The plan, called Youngstown 2010, would mean giving up on entire blocks or neighborhoods, steering residents and businesses downtown and toward the city's hospitals and universities. Some neighborhoods deemed unsustainable might be abandoned altogether, meaning the city could save money by not providing services -- street paving, garbage collection, police patrols -- in those areas.
"For some of these cities, the footprint is so much larger than they can really accommodate," said Jennifer Vey, a Brookings Institution fellow and author of the 2007 "prosperity" study.
The old equation -- revitalization equals growth -- "may not be realistic for some of these cities. ... The reality is that a lot of the cities are not going to see that population return in the foreseeable future, if ever," she said.
Instead, they must plan for "smart decline."
Pittsburgh, however, isn't contemplating any such action, says the URA, now or in the near future.
Nor, as it turns out, is Youngstown, even with 2010 right around the corner.
The recession, reports The Christian Science Monitor, is challenging Youngstown's plan. "The city has little money to demolish vacant buildings; no one has taken the $50,000 incentive to move. ... Youngstown's experience underscores the difficulties of urban engineering on such a massive scale, as the promise of renewal collides with the sacrifices needed to make it work."

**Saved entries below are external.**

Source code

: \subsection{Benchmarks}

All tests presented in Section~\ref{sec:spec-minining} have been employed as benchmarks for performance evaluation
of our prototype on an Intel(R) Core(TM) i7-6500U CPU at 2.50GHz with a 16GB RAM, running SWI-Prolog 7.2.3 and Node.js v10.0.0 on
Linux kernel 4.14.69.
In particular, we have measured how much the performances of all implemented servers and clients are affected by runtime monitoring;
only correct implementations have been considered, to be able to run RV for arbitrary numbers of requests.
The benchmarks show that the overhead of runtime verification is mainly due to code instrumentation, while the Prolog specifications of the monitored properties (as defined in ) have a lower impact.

In other words, it's easier said than done.
"It's intuitively a credible idea," said Alan Mallach, fellow with the National Housing Institute, a New Jersey nonprofit that studies housing and neighborhood issues. But it costs a lot of money to demolish properties or relocate people, he said.
And it's politically difficult, too, as the New Orleans experience demonstrated.
"People went berserk, and all of the politicians backed off," when the idea of "shrinking" New Orleans was broached, said Mr. Mallach. "You're going to have people who say, 'This is my home, and you're going to have to carry me out feet first.'" Persuading them to leave a neighborhood is a very slow, labor intensive process, he said.
Pittsburgh, like many other Rust Belt cities, has shrunk well below its industrial height as a town of more than 670,000 in the 1940s to a current population of just over 311,000.
But at just 55 square miles, Pittsburgh is still fairly dense with about 5,600 people living per square mile. Flint has a density of 3,700 people per square mile, and Youngstown has 2,300.
Some growth towns, by comparison: Phoenix (population 1.55 million) has a density of 2,900 people per square mile; Jacksonville, Fla., population 794,000, has a density of 1,061 per square mile; and San Jose, Calif., (939,000 people) is at 5,100.